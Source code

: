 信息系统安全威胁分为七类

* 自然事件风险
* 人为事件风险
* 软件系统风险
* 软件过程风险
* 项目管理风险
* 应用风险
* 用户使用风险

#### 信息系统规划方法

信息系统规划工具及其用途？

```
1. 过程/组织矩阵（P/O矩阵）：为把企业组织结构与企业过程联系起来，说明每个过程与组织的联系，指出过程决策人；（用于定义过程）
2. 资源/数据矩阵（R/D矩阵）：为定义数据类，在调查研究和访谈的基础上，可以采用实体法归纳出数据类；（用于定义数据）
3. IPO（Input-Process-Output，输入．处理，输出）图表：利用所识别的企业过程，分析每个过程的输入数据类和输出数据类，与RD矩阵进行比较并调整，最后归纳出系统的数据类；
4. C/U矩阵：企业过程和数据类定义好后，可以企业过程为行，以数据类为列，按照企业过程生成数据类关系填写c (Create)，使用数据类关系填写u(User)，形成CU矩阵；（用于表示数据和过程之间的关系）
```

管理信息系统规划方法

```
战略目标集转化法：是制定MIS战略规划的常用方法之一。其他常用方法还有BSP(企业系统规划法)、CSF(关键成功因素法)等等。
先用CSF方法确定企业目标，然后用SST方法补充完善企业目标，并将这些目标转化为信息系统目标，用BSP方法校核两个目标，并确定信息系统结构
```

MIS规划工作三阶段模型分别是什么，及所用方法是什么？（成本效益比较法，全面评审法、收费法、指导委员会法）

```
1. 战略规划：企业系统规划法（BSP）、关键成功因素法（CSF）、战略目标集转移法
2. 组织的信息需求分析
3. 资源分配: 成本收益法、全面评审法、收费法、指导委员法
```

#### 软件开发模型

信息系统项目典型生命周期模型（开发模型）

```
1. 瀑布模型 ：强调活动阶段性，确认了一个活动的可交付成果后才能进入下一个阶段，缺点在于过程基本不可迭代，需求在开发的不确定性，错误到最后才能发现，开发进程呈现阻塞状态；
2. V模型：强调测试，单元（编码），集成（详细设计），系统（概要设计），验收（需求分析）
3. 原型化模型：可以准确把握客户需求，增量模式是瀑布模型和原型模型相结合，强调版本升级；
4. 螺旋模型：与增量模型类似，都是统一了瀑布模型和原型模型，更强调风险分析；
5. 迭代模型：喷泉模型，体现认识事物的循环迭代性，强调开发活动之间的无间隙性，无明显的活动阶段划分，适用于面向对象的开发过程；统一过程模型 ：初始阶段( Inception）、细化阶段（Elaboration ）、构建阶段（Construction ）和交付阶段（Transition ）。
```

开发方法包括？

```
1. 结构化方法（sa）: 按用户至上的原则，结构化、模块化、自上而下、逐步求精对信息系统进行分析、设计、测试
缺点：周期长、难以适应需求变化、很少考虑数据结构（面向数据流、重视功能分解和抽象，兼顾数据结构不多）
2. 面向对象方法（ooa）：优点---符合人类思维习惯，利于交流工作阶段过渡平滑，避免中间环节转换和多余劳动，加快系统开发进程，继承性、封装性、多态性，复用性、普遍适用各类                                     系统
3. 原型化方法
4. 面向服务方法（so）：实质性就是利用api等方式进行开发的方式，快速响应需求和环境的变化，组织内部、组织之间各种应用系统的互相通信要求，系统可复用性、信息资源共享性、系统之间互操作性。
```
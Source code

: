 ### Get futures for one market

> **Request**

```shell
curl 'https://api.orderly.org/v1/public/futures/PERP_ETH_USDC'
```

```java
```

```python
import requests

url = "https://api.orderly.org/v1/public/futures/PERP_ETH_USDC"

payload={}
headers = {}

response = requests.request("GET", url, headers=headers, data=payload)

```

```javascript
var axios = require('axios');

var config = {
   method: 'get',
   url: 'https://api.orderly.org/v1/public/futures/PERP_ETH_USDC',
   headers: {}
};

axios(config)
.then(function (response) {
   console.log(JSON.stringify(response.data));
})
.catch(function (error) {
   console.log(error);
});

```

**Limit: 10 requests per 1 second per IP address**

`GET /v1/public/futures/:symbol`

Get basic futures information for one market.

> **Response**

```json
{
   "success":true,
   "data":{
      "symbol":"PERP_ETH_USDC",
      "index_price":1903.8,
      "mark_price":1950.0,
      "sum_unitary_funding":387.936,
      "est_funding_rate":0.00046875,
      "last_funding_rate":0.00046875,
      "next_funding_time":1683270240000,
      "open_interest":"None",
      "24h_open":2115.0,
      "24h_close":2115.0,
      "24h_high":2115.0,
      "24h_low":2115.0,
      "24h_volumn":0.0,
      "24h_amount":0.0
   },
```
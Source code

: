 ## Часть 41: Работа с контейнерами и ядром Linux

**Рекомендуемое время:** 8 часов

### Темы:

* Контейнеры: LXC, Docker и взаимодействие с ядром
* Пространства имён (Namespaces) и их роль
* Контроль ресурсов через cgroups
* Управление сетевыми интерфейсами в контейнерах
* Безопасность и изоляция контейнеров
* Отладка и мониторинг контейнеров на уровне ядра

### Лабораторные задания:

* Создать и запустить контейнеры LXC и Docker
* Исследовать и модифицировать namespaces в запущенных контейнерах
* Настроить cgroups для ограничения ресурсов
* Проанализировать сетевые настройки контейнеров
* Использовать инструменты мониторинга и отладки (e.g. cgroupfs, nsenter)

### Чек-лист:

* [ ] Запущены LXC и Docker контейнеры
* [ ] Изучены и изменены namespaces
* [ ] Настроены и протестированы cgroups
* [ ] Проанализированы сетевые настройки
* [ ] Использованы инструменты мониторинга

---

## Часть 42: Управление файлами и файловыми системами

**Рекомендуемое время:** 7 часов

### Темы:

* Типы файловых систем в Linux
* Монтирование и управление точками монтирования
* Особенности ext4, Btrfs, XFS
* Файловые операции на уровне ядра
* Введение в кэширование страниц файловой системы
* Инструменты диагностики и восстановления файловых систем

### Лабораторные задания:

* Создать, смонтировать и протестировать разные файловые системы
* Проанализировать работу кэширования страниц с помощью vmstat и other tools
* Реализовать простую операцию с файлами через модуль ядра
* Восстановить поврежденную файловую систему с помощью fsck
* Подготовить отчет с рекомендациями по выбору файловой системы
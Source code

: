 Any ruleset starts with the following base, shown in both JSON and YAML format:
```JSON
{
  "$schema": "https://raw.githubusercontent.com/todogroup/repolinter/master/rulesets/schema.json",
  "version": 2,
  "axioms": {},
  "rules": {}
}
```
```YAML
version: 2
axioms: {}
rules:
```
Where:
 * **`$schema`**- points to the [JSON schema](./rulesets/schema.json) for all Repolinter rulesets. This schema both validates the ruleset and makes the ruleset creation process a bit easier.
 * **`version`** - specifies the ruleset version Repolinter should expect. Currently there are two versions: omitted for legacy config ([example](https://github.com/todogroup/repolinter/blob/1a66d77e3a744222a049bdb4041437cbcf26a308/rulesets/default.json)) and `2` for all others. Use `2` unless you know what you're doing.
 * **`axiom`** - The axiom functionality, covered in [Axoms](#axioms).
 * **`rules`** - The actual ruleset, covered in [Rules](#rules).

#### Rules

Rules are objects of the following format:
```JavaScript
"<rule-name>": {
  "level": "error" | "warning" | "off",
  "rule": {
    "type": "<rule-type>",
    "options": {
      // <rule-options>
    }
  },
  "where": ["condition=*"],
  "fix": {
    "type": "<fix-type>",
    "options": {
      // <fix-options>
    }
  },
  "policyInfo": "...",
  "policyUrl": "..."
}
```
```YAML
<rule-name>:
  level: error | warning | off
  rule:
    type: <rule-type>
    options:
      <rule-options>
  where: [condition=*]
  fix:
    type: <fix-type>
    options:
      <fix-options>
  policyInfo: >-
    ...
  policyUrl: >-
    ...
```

▶ **PROBLEM REQUIREMENTS**
The entries above need to be repeated in full, exactly as written.

▶ **RESPONSE TO THIS EXERCISE**
Source code

: 信息系统安全威胁分为七类

* 自然事件风险
* 人为事件风险
* 软件系统风险
* 软件过程风险
* 项目管理风险
* 应用风险
* 用户使用风险

#### 信息系统规划方法

信息系统规划工具及其用途？

```
1. 过程/组织矩阵（P/O矩阵）：为把企业组织结构与企业过程联系起来，说明每个过程与组织的联系，指出过程决策人；（用于定义过程）
2. 资源/数据矩阵（R/D矩阵）：为定义数据类，在调查研究和访谈的基础上，可以采用实体法归纳出数据类；（用于定义数据）
3. IPO（Input-Process-Output，输入．处理，输出）图表：利用所识别的企业过程，分析每个过程的输入数据类和输出数据类，与RD矩阵进行比较并调整，最后归纳出系统的数据类；
4. C/U矩阵：企业过程和数据类定义好后，可以企业过程为行，以数据类为列，按照企业过程生成数据类关系填写c (Create)，使用数据类关系填写u(User)，形成CU矩阵；（用于表示数据和过程之间的关系）
```

管理信息系统规划方法

```
战略目标集转化法：是制定MIS战略规划的常用方法之一。其他常用方法还有BSP(企业系统规划法)、CSF(关键成功因素法)等等。
先用CSF方法确定企业目标，然后用SST方法补充完善企业目标，并将这些目标转化为信息系统目标，用BSP方法校核两个目标，并确定信息系统结构
```

MIS规划工作三阶段模型分别是什么，及所用方法是什么？（成本效益比较法，全面评审法、收费法、指导委员会法）

```
1. 战略规划：企业系统规划法（BSP）、关键成功因素法（CSF）、战略目标集转移法
2. 组织的信息需求分析
3. 资源分配: 成本收益法、全面评审法、收费法、指导委员法
```

#### 软件开发模型

信息系统项目典型生命周期模型（开发模型）

```
1. 瀑布模型 ：强调活动阶段性，确认了一个活动的可交付成果后才能进入下一个阶段，缺点在于过程基本不可迭代，需求在开发的不确定性，错误到最后才能发现，开发进程呈现阻塞状态；
2. V模型：强调测试，单元（编码），集成（详细设计），系统（概要设计），验收（需求分析）
3. 原型化模型：可以准确把握客户需求，增量模式是瀑布模型和原型模型相结合，强调版本升级；
4. 螺旋模型：与增量模型类似，都是统一了瀑布模型和原型模型，更强调风险分析；
5. 迭代模型：喷泉模型，体现认识事物的循环迭代性，强调开发活动之间的无间隙性，无明显的活动阶段划分，适用于面向对象的开发过程；统一过程模型 ：初始阶段( Inception）、细化阶段（Elaboration ）、构建阶段（Construction ）和交付阶段（Transition ）。
```

开发方法包括？

```
1. 结构化方法（sa）: 按用户至上的原则，结构化、模块化、自上而下、逐步求精对信息系统进行分析、设计、测试
缺点：周期长、难以适应需求变化、很少考虑数据结构（面向数据流、重视功能分解和抽象，兼顾数据结构不多）
2. 面向对象方法（ooa）：优点---符合人类思维习惯，利于交流工作阶段过渡平滑，避免中间环节转换和多余劳动，加快系统开发进程，继承性、封装性、多态性，复用性、普遍适用各类                                     系统
3. 原型化方法
4. 面向服务方法（so）：实质性就是利用api等方式进行开发的方式，快速响应需求和环境的变化，组织内部、组织之间各种应用系统的互相通信要求，系统可复用性、信息资源共享性、系统之间互操作性。
```
Source code

: ### Get futures for one market

> **Request**

```shell
curl 'https://api.orderly.org/v1/public/futures/PERP_ETH_USDC'
```

```java
```

```python
import requests

url = "https://api.orderly.org/v1/public/futures/PERP_ETH_USDC"

payload={}
headers = {}

response = requests.request("GET", url, headers=headers, data=payload)

```

```javascript
var axios = require('axios');

var config = {
   method: 'get',
   url: 'https://api.orderly.org/v1/public/futures/PERP_ETH_USDC',
   headers: {}
};

axios(config)
.then(function (response) {
   console.log(JSON.stringify(response.data));
})
.catch(function (error) {
   console.log(error);
});

```

**Limit: 10 requests per 1 second per IP address**

`GET /v1/public/futures/:symbol`

Get basic futures information for one market.

> **Response**

```json
{
   "success":true,
   "data":{
      "symbol":"PERP_ETH_USDC",
      "index_price":1903.8,
      "mark_price":1950.0,
      "sum_unitary_funding":387.936,
      "est_funding_rate":0.00046875,
      "last_funding_rate":0.00046875,
      "next_funding_time":1683270240000,
      "open_interest":"None",
      "24h_open":2115.0,
      "24h_close":2115.0,
      "24h_high":2115.0,
      "24h_low":2115.0,
      "24h_volumn":0.0,
      "24h_amount":0.0
   },
```
Source code

: ## Часть 41: Работа с контейнерами и ядром Linux

**Рекомендуемое время:** 8 часов

### Темы:

* Контейнеры: LXC, Docker и взаимодействие с ядром
* Пространства имён (Namespaces) и их роль
* Контроль ресурсов через cgroups
* Управление сетевыми интерфейсами в контейнерах
* Безопасность и изоляция контейнеров
* Отладка и мониторинг контейнеров на уровне ядра

### Лабораторные задания:

* Создать и запустить контейнеры LXC и Docker
* Исследовать и модифицировать namespaces в запущенных контейнерах
* Настроить cgroups для ограничения ресурсов
* Проанализировать сетевые настройки контейнеров
* Использовать инструменты мониторинга и отладки (e.g. cgroupfs, nsenter)

### Чек-лист:

* [ ] Запущены LXC и Docker контейнеры
* [ ] Изучены и изменены namespaces
* [ ] Настроены и протестированы cgroups
* [ ] Проанализированы сетевые настройки
* [ ] Использованы инструменты мониторинга

---

## Часть 42: Управление файлами и файловыми системами

**Рекомендуемое время:** 7 часов

### Темы:

* Типы файловых систем в Linux
* Монтирование и управление точками монтирования
* Особенности ext4, Btrfs, XFS
* Файловые операции на уровне ядра
* Введение в кэширование страниц файловой системы
* Инструменты диагностики и восстановления файловых систем

### Лабораторные задания:

* Создать, смонтировать и протестировать разные файловые системы
* Проанализировать работу кэширования страниц с помощью vmstat и other tools
* Реализовать простую операцию с файлами через модуль ядра
* Восстановить поврежденную файловую систему с помощью fsck
* Подготовить отчет с рекомендациями по выбору файловой системы
Source code

: Any ruleset starts with the following base, shown in both JSON and YAML format:
```JSON
{
  "$schema": "https://raw.githubusercontent.com/todogroup/repolinter/master/rulesets/schema.json",
  "version": 2,
  "axioms": {},
  "rules": {}
}
```
```YAML
version: 2
axioms: {}
rules:
```
Where:
 * **`$schema`**- points to the [JSON schema](./rulesets/schema.json) for all Repolinter rulesets. This schema both validates the ruleset and makes the ruleset creation process a bit easier.
 * **`version`** - specifies the ruleset version Repolinter should expect. Currently there are two versions: omitted for legacy config ([example](https://github.com/todogroup/repolinter/blob/1a66d77e3a744222a049bdb4041437cbcf26a308/rulesets/default.json)) and `2` for all others. Use `2` unless you know what you're doing.
 * **`axiom`** - The axiom functionality, covered in [Axoms](#axioms).
 * **`rules`** - The actual ruleset, covered in [Rules](#rules).

#### Rules

Rules are objects of the following format:
```JavaScript
"<rule-name>": {
  "level": "error" | "warning" | "off",
  "rule": {
    "type": "<rule-type>",
    "options": {
      // <rule-options>
    }
  },
  "where": ["condition=*"],
  "fix": {
    "type": "<fix-type>",
    "options": {
      // <fix-options>
    }
  },
  "policyInfo": "...",
  "policyUrl": "..."
}
```
```YAML
<rule-name>:
  level: error | warning | off
  rule:
    type: <rule-type>
    options:
      <rule-options>
  where: [condition=*]
  fix:
    type: <fix-type>
    options:
      <fix-options>
  policyInfo: >-
    ...
  policyUrl: >-
    ...
```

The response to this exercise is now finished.